THE TASK
Beneath this task are records; print exactly the stretch of them from the line with "27 anos| CT 10" through the line with "26 anos| CT 10", both ends included.

EXERCISE DATA

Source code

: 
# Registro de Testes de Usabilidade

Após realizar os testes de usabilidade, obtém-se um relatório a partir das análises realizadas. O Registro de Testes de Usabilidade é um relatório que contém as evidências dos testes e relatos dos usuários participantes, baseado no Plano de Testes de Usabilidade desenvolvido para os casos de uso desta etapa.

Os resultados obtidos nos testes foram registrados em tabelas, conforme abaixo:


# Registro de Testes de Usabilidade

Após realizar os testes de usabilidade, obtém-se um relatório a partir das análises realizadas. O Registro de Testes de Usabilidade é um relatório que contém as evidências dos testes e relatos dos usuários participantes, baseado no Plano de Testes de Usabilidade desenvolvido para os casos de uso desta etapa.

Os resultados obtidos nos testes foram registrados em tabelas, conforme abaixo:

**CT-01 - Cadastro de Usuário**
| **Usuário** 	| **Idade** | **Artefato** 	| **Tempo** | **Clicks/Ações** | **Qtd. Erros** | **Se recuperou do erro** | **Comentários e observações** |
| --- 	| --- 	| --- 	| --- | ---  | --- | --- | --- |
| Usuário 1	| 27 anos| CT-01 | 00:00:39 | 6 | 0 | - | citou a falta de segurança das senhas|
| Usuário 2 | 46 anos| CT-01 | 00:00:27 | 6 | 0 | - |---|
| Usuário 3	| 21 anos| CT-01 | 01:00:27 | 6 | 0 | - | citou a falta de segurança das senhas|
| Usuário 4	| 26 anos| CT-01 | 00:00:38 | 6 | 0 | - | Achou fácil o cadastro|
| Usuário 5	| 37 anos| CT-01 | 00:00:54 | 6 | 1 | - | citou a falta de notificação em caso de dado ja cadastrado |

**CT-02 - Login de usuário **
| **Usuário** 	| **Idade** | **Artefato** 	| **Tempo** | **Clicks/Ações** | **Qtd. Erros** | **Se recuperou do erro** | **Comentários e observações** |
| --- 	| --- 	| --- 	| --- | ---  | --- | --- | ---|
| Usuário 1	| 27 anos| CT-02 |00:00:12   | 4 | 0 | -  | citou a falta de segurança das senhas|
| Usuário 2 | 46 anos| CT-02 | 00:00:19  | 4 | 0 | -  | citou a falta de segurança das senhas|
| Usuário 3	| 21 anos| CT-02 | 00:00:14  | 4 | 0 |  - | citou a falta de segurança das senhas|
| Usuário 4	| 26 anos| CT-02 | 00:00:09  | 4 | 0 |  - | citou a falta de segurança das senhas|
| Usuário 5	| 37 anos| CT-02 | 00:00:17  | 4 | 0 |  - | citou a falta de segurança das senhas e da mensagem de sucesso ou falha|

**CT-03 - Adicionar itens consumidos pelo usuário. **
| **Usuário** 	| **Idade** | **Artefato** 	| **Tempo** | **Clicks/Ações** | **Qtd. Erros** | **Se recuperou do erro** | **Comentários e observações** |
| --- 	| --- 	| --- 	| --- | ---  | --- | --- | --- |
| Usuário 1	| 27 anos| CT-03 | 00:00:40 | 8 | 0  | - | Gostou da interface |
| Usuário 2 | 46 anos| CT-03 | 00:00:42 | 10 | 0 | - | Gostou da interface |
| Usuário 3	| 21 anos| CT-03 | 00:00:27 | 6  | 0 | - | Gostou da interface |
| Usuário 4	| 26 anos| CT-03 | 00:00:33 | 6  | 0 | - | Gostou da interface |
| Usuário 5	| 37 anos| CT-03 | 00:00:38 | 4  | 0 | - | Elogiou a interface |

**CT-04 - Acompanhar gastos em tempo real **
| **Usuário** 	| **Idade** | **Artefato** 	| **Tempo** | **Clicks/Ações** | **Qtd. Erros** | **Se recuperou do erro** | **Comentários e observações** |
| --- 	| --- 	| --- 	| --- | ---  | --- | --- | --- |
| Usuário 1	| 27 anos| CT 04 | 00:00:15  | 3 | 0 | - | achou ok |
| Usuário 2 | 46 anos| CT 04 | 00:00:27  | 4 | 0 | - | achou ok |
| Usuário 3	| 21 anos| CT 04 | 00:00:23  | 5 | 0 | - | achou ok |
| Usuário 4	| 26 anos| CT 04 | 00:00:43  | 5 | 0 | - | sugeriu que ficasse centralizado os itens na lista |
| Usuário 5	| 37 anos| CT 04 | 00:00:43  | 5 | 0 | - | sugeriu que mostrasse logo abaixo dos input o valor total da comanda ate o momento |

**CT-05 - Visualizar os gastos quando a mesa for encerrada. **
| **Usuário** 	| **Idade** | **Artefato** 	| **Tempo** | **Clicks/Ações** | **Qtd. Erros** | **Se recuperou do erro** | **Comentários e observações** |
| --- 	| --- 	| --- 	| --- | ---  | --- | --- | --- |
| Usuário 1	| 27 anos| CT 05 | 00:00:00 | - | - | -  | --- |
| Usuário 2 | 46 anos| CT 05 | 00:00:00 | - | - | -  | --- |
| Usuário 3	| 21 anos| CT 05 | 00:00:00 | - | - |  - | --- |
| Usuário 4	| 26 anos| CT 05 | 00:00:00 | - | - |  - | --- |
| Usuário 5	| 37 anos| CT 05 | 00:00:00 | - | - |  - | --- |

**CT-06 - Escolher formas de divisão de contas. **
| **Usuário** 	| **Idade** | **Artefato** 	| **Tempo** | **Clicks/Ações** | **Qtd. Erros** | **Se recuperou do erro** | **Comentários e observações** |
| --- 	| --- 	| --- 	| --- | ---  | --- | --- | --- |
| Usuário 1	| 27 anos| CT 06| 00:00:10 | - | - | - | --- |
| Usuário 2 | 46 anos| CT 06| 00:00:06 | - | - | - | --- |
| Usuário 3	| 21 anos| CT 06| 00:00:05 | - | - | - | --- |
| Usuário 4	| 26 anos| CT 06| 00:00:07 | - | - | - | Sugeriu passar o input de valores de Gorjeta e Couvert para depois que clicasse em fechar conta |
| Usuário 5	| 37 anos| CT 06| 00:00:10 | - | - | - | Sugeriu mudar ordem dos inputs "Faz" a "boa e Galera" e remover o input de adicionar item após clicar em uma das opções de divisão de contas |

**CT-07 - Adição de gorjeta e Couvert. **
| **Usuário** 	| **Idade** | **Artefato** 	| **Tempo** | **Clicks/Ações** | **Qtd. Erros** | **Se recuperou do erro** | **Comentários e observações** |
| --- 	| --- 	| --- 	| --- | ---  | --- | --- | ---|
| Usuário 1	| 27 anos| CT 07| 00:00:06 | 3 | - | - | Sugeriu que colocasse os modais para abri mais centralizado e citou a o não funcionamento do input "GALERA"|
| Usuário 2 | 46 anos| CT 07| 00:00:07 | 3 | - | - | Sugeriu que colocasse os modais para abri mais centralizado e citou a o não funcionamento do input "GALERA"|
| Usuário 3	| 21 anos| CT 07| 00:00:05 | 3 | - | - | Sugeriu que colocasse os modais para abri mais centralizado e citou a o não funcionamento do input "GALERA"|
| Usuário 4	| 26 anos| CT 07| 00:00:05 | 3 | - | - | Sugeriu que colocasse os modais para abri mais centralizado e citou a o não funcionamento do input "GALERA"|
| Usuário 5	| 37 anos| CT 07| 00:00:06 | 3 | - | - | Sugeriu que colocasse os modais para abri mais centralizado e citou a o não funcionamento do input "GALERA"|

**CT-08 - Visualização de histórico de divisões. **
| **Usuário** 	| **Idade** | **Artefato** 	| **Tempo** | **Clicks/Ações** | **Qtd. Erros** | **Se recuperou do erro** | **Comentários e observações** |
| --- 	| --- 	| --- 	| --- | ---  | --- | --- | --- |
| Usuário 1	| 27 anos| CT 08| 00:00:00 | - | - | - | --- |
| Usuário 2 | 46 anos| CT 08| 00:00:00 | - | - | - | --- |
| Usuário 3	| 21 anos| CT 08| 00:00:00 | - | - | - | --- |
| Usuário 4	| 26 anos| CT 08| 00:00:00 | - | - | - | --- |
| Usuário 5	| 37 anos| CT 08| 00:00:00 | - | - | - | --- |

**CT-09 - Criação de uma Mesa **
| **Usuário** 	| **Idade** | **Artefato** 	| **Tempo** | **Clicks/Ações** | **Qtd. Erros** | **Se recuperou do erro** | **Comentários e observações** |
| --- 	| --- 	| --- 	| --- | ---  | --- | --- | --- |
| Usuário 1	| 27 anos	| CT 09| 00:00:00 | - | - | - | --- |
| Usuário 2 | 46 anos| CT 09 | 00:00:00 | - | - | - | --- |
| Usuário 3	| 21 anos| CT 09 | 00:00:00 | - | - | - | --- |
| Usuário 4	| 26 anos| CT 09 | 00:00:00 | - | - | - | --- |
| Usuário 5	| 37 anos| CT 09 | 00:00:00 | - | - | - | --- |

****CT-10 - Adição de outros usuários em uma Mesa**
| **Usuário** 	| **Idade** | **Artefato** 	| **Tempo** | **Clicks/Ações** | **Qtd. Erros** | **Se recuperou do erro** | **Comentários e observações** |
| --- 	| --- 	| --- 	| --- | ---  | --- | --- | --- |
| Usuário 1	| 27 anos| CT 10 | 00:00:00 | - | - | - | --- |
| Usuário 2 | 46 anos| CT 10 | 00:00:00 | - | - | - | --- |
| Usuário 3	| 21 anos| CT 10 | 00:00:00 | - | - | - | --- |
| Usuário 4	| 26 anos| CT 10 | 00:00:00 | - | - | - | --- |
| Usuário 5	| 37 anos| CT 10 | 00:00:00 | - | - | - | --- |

WRITTEN SOLUTION
| Usuário 1	| 27 anos| CT 10 | 00:00:00 | - | - | - | --- |
| Usuário 2 | 46 anos| CT 10 | 00:00:00 | - | - | - | --- |
| Usuário 3	| 21 anos| CT 10 | 00:00:00 | - | - | - | --- |
| Usuário 4	| 26 anos| CT 10 | 00:00:00 | - | - | - | --- |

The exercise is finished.